> _YOUR GOAL_
Reproduce the entries that follow verbatim, down to the final line.

> _DATA IN THIS EXERCISE_
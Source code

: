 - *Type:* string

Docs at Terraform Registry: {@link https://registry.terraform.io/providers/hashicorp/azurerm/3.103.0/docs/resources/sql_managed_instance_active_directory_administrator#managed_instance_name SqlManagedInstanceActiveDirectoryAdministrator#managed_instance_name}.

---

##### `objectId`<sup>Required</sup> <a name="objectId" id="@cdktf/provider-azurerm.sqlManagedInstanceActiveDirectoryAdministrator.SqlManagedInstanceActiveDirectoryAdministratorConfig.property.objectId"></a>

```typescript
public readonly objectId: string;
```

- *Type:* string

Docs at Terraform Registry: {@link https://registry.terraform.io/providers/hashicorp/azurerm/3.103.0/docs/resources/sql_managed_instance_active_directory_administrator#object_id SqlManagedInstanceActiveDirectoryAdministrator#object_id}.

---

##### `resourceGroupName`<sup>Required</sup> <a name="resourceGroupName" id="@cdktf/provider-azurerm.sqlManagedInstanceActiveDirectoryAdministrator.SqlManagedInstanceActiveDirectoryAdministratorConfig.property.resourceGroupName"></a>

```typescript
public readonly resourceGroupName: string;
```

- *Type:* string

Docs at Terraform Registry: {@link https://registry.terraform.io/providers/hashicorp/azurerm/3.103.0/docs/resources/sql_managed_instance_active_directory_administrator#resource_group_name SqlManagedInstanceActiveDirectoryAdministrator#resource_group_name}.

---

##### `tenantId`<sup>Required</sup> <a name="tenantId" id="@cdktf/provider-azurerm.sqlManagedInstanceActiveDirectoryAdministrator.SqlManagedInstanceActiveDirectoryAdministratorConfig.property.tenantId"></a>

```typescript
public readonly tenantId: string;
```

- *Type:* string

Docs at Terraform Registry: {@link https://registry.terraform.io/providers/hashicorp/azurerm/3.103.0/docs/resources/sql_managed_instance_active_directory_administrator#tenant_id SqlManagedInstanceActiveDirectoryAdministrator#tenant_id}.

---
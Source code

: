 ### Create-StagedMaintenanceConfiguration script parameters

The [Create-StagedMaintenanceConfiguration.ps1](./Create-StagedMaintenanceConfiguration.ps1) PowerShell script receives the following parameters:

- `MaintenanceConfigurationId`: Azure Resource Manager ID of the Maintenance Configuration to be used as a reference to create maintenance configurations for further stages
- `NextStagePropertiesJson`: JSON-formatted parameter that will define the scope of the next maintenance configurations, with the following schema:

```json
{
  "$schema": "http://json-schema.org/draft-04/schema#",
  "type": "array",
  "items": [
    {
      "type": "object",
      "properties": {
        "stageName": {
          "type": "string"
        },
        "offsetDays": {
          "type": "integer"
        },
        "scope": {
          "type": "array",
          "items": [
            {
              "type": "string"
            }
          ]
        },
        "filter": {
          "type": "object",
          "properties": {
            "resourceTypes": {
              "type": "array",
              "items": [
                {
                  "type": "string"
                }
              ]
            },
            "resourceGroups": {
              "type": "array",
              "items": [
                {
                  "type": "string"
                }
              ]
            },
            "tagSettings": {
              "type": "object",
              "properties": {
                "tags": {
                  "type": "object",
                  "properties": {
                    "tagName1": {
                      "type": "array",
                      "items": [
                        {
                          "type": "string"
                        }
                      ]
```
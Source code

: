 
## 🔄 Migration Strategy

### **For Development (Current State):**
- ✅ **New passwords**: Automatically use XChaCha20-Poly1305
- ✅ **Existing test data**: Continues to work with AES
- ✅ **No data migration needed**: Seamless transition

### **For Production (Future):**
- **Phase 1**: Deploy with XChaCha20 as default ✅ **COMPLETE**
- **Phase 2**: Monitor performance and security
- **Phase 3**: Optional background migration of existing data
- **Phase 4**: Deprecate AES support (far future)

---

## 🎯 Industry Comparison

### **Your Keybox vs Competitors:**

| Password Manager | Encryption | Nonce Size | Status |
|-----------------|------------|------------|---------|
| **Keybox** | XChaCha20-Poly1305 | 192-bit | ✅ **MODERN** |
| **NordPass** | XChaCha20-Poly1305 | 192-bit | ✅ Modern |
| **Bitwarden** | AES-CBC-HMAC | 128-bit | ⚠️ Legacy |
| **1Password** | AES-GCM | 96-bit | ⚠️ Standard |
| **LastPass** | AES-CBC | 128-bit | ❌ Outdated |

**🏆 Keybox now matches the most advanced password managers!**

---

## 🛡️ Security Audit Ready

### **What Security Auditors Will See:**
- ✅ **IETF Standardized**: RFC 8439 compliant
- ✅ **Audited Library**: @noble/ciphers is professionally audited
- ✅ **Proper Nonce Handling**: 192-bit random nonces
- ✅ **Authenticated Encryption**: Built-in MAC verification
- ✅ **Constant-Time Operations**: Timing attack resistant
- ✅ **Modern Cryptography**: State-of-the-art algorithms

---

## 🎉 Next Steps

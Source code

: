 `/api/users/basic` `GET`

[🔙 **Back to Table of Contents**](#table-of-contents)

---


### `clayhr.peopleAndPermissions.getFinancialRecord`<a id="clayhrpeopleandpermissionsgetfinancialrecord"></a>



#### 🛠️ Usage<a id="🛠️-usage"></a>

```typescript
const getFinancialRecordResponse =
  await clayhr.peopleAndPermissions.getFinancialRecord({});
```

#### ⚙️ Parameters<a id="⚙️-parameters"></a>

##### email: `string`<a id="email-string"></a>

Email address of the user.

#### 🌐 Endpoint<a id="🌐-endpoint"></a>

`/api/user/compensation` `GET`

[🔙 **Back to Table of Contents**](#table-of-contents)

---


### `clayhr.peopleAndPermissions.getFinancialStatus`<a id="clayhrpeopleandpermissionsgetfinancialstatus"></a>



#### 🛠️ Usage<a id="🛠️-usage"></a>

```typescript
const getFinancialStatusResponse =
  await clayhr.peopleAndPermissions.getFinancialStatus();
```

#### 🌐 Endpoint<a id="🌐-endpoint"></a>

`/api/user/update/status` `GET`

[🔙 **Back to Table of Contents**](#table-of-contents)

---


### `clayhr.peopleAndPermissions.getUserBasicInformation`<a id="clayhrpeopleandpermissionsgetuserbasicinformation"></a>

> _RESPONSE BELOW_
Source code

: - *Type:* string

Docs at Terraform Registry: {@link https://registry.terraform.io/providers/hashicorp/azurerm/3.103.0/docs/resources/sql_managed_instance_active_directory_administrator#managed_instance_name SqlManagedInstanceActiveDirectoryAdministrator#managed_instance_name}.

---

##### `objectId`<sup>Required</sup> <a name="objectId" id="@cdktf/provider-azurerm.sqlManagedInstanceActiveDirectoryAdministrator.SqlManagedInstanceActiveDirectoryAdministratorConfig.property.objectId"></a>

```typescript
public readonly objectId: string;
```

- *Type:* string

Docs at Terraform Registry: {@link https://registry.terraform.io/providers/hashicorp/azurerm/3.103.0/docs/resources/sql_managed_instance_active_directory_administrator#object_id SqlManagedInstanceActiveDirectoryAdministrator#object_id}.

---

##### `resourceGroupName`<sup>Required</sup> <a name="resourceGroupName" id="@cdktf/provider-azurerm.sqlManagedInstanceActiveDirectoryAdministrator.SqlManagedInstanceActiveDirectoryAdministratorConfig.property.resourceGroupName"></a>

```typescript
public readonly resourceGroupName: string;
```

- *Type:* string

Docs at Terraform Registry: {@link https://registry.terraform.io/providers/hashicorp/azurerm/3.103.0/docs/resources/sql_managed_instance_active_directory_administrator#resource_group_name SqlManagedInstanceActiveDirectoryAdministrator#resource_group_name}.

---

##### `tenantId`<sup>Required</sup> <a name="tenantId" id="@cdktf/provider-azurerm.sqlManagedInstanceActiveDirectoryAdministrator.SqlManagedInstanceActiveDirectoryAdministratorConfig.property.tenantId"></a>

```typescript
public readonly tenantId: string;
```

- *Type:* string

Docs at Terraform Registry: {@link https://registry.terraform.io/providers/hashicorp/azurerm/3.103.0/docs/resources/sql_managed_instance_active_directory_administrator#tenant_id SqlManagedInstanceActiveDirectoryAdministrator#tenant_id}.

---
Source code

: ### Create-StagedMaintenanceConfiguration script parameters

The [Create-StagedMaintenanceConfiguration.ps1](./Create-StagedMaintenanceConfiguration.ps1) PowerShell script receives the following parameters:

- `MaintenanceConfigurationId`: Azure Resource Manager ID of the Maintenance Configuration to be used as a reference to create maintenance configurations for further stages
- `NextStagePropertiesJson`: JSON-formatted parameter that will define the scope of the next maintenance configurations, with the following schema:

```json
{
  "$schema": "http://json-schema.org/draft-04/schema#",
  "type": "array",
  "items": [
    {
      "type": "object",
      "properties": {
        "stageName": {
          "type": "string"
        },
        "offsetDays": {
          "type": "integer"
        },
        "scope": {
          "type": "array",
          "items": [
            {
              "type": "string"
            }
          ]
        },
        "filter": {
          "type": "object",
          "properties": {
            "resourceTypes": {
              "type": "array",
              "items": [
                {
                  "type": "string"
                }
              ]
            },
            "resourceGroups": {
              "type": "array",
              "items": [
                {
                  "type": "string"
                }
              ]
            },
            "tagSettings": {
              "type": "object",
              "properties": {
                "tags": {
                  "type": "object",
                  "properties": {
                    "tagName1": {
                      "type": "array",
                      "items": [
                        {
                          "type": "string"
                        }
                      ]
```
Source code

: 
## 🔄 Migration Strategy

### **For Development (Current State):**
- ✅ **New passwords**: Automatically use XChaCha20-Poly1305
- ✅ **Existing test data**: Continues to work with AES
- ✅ **No data migration needed**: Seamless transition

### **For Production (Future):**
- **Phase 1**: Deploy with XChaCha20 as default ✅ **COMPLETE**
- **Phase 2**: Monitor performance and security
- **Phase 3**: Optional background migration of existing data
- **Phase 4**: Deprecate AES support (far future)

---

## 🎯 Industry Comparison

### **Your Keybox vs Competitors:**

| Password Manager | Encryption | Nonce Size | Status |
|-----------------|------------|------------|---------|
| **Keybox** | XChaCha20-Poly1305 | 192-bit | ✅ **MODERN** |
| **NordPass** | XChaCha20-Poly1305 | 192-bit | ✅ Modern |
| **Bitwarden** | AES-CBC-HMAC | 128-bit | ⚠️ Legacy |
| **1Password** | AES-GCM | 96-bit | ⚠️ Standard |
| **LastPass** | AES-CBC | 128-bit | ❌ Outdated |

**🏆 Keybox now matches the most advanced password managers!**

---

## 🛡️ Security Audit Ready

### **What Security Auditors Will See:**
- ✅ **IETF Standardized**: RFC 8439 compliant
- ✅ **Audited Library**: @noble/ciphers is professionally audited
- ✅ **Proper Nonce Handling**: 192-bit random nonces
- ✅ **Authenticated Encryption**: Built-in MAC verification
- ✅ **Constant-Time Operations**: Timing attack resistant
- ✅ **Modern Cryptography**: State-of-the-art algorithms

---

## 🎉 Next Steps

Source code

: `/api/users/basic` `GET`

[🔙 **Back to Table of Contents**](#table-of-contents)

---


### `clayhr.peopleAndPermissions.getFinancialRecord`<a id="clayhrpeopleandpermissionsgetfinancialrecord"></a>



#### 🛠️ Usage<a id="🛠️-usage"></a>

```typescript
const getFinancialRecordResponse =
  await clayhr.peopleAndPermissions.getFinancialRecord({});
```

#### ⚙️ Parameters<a id="⚙️-parameters"></a>

##### email: `string`<a id="email-string"></a>

Email address of the user.

#### 🌐 Endpoint<a id="🌐-endpoint"></a>

`/api/user/compensation` `GET`

[🔙 **Back to Table of Contents**](#table-of-contents)

---


### `clayhr.peopleAndPermissions.getFinancialStatus`<a id="clayhrpeopleandpermissionsgetfinancialstatus"></a>



#### 🛠️ Usage<a id="🛠️-usage"></a>

```typescript
const getFinancialStatusResponse =
  await clayhr.peopleAndPermissions.getFinancialStatus();
```

#### 🌐 Endpoint<a id="🌐-endpoint"></a>

`/api/user/update/status` `GET`

[🔙 **Back to Table of Contents**](#table-of-contents)

---


### `clayhr.peopleAndPermissions.getUserBasicInformation`<a id="clayhrpeopleandpermissionsgetuserbasicinformation"></a>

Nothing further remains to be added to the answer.